— Work to complete —
Could you print the entries below exactly, starting at the line that contains "window.resizable(True, True)" and stopping after the last one?

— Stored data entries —
● ● ● ● ● ● ●
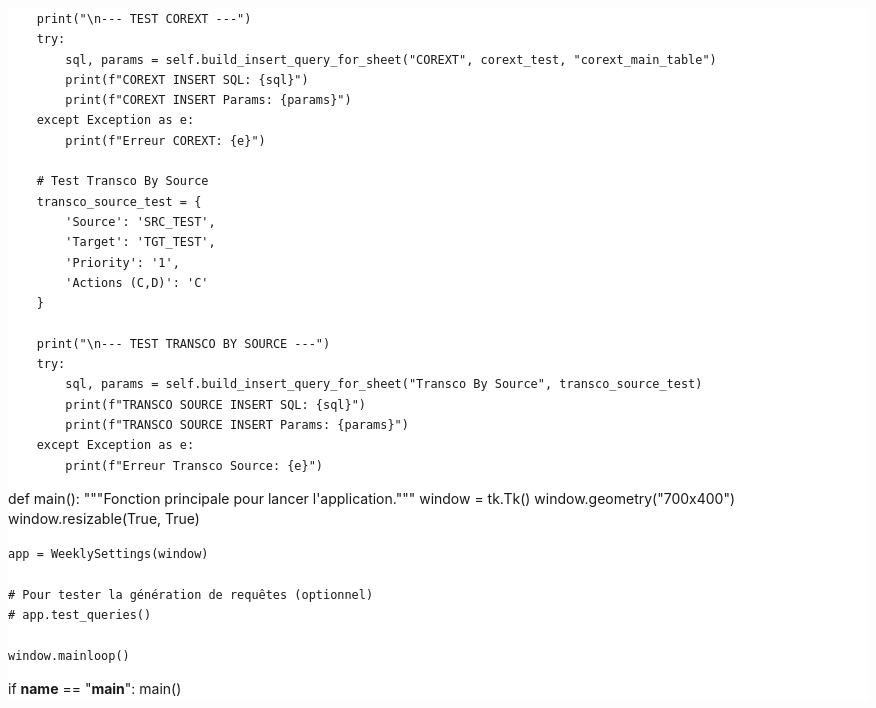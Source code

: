         print("\n--- TEST COREXT ---")
        try:
            sql, params = self.build_insert_query_for_sheet("COREXT", corext_test, "corext_main_table")
            print(f"COREXT INSERT SQL: {sql}")
            print(f"COREXT INSERT Params: {params}")
        except Exception as e:
            print(f"Erreur COREXT: {e}")
        
        # Test Transco By Source
        transco_source_test = {
            'Source': 'SRC_TEST',
            'Target': 'TGT_TEST',
            'Priority': '1',
            'Actions (C,D)': 'C'
        }
        
        print("\n--- TEST TRANSCO BY SOURCE ---")
        try:
            sql, params = self.build_insert_query_for_sheet("Transco By Source", transco_source_test)
            print(f"TRANSCO SOURCE INSERT SQL: {sql}")
            print(f"TRANSCO SOURCE INSERT Params: {params}")
        except Exception as e:
            print(f"Erreur Transco Source: {e}")


def main():
    """Fonction principale pour lancer l'application."""
    window = tk.Tk()
    window.geometry("700x400")
    window.resizable(True, True)
    
    app = WeeklySettings(window)
    
    # Pour tester la génération de requêtes (optionnel)
    # app.test_queries()
    
    window.mainloop()


if __name__ == "__main__":
    main()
● ● ● ● ● ● ●
— Reply —
    window.resizable(True, True)
    
    app = WeeklySettings(window)
    
    # Pour tester la génération de requêtes (optionnel)
    # app.test_queries()
    
    window.mainloop()


if __name__ == "__main__":
    main()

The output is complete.